I was SO pissed. THAT second time, was when I almost lost it in the ER. I’m telling you, it hurt SO bad in my eye, I was about to punch holes in the walls…
And like I said, as soon as they eventually saw me, they gave me pain meds, and kept admitted me to the hospital for another week.
My mother is occasionally able to help me, but largely I have had to handle ALL of this from my DVT, to my knee surgery, to my liver transplant, to Shingles in my eye. It’s like a full-time job sometimes, just trying to make sure medications are getting refilled, and appointments are being kept.
I DID get a referral to a neurologist. I called them this past July, in a real bind, trying to get an appointment.
They said they might be able to see me in 2025…over a 6 month wait…
The way things are, you’re really lucky just to get treated at all.
During this eye thing, an ER doctor started going over my urine analysis, and was saying I seemed to be in good health.
The problem with that, was I NEVER gave them a urine sample…
When I told the ER doc, I never gave them any urine, she shrugged and I swear this is true, she said “well whomever’s urine it was, it’s fine, you’re being discharged.”..
I kept expecting this to be some prank for YouTube of something, because it got SO ridiculous…
I did speak with patient advocates. Unfortunately, the way they described my situation was that I WAS being given a LOT of help, just maybe not the help I wanted…

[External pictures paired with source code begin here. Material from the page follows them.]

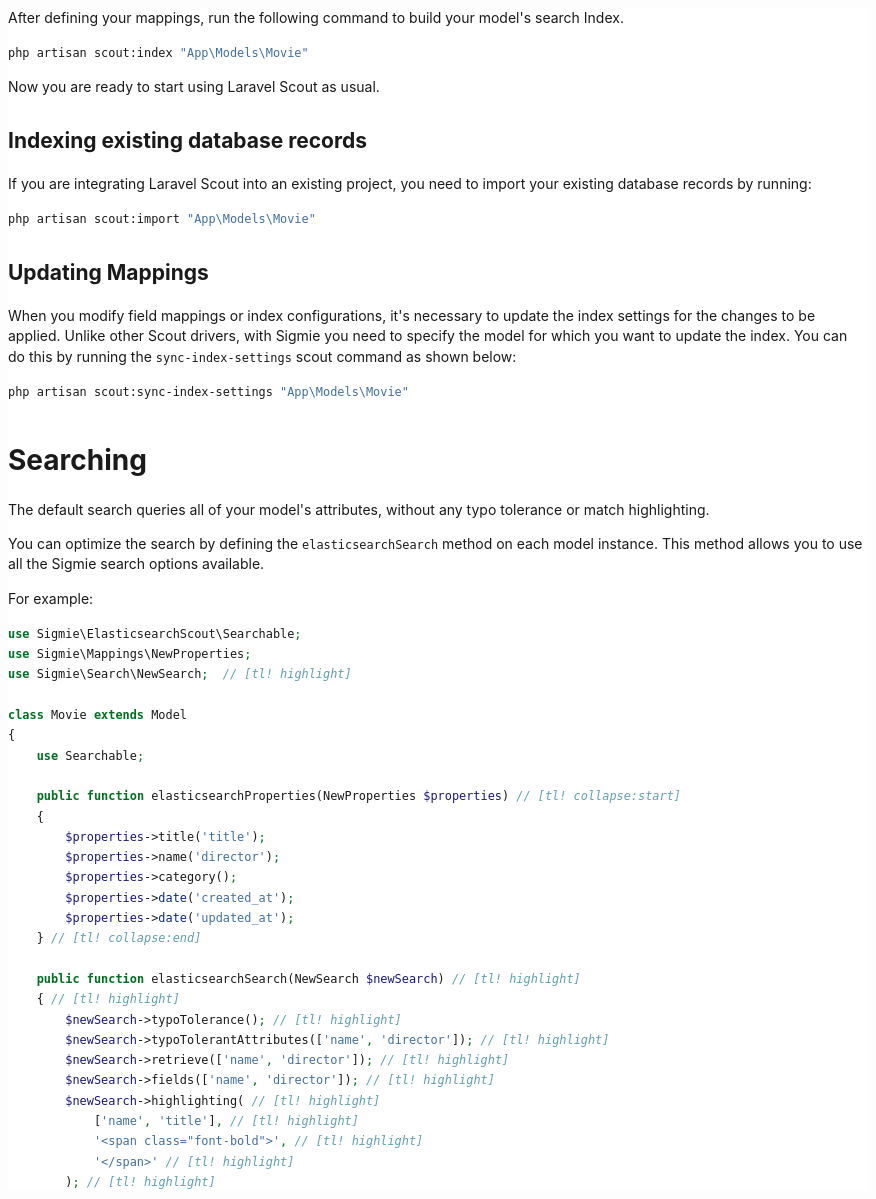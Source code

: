 After defining your mappings, run the following command to build your model's search Index.

```bash
php artisan scout:index "App\Models\Movie"
```

Now you are ready to start using Laravel Scout as usual.

## Indexing existing database records

If you are integrating Laravel Scout into an existing project, you need to import your existing database records by running:

```bash
php artisan scout:import "App\Models\Movie"
```

## Updating Mappings

When you modify field mappings or index configurations, it's necessary to update the index settings for the changes to be applied. Unlike other Scout drivers, with Sigmie you need to specify the model for which you want to update the index. You can do this by running the `sync-index-settings` scout command as shown below:

```bash
php artisan scout:sync-index-settings "App\Models\Movie"
```

# Searching

The default search queries all of your model's attributes, without any typo tolerance or match highlighting.

You can optimize the search by defining the `elasticsearchSearch` method on each model instance. This method allows you to use all the Sigmie search options available.

For example:

```php
use Sigmie\ElasticsearchScout\Searchable;
use Sigmie\Mappings\NewProperties;
use Sigmie\Search\NewSearch;  // [tl! highlight]

class Movie extends Model
{
    use Searchable;

    public function elasticsearchProperties(NewProperties $properties) // [tl! collapse:start]
    {
        $properties->title('title');
        $properties->name('director');
        $properties->category();
        $properties->date('created_at');
        $properties->date('updated_at');
    } // [tl! collapse:end]

    public function elasticsearchSearch(NewSearch $newSearch) // [tl! highlight]
    { // [tl! highlight]
        $newSearch->typoTolerance(); // [tl! highlight]
        $newSearch->typoTolerantAttributes(['name', 'director']); // [tl! highlight]
        $newSearch->retrieve(['name', 'director']); // [tl! highlight]
        $newSearch->fields(['name', 'director']); // [tl! highlight]
        $newSearch->highlighting( // [tl! highlight]
            ['name', 'title'], // [tl! highlight]
            '<span class="font-bold">', // [tl! highlight]
            '</span>' // [tl! highlight]
        ); // [tl! highlight]
```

I just wanted to not feel like there was a fucking arrow hanging out if my eye…
^^The only way I handle the aftermath is to accept doctors are imperfect and sometimes incompetent, but while it’s happening the incredible stress is not understood by most people who haven’t been through something like that. I quickly feel like I simply won’t be helped. I tend more towards accepting death and misery than wanting to hurt others. The problem is sometimes the pain won’t kill us, it only makes us suffer.
My anxiety related to medical care is very high. Doctors ruined my life in many ways not taking care of me. Things definitely could have been done that weren’t to help me. It is beyond my comprehension how negligent and non-thinking they were during a very bad time in my life that lingers today. I wish I had had more energy and money to pursue getting better at the beginning.
Celebrex is an anti-inflammatory like Ibuprofen. Neurotin stops the transmission of pain in the nerve. Tylenol works on the nervous system, but damages the liver so they probably don’t want you to take it. Elavil also works on the brain and nervous system.
Part of the problem with narcotics/opiods is they can ultimately increase pain, but I’m all in favor of using them for acute pain short term, and long term for the elderly. The problem is you are young, and so maybe the doctors were reluctant. Especially now the country has shifted from over treating pain to doctors being more afraid to treat it.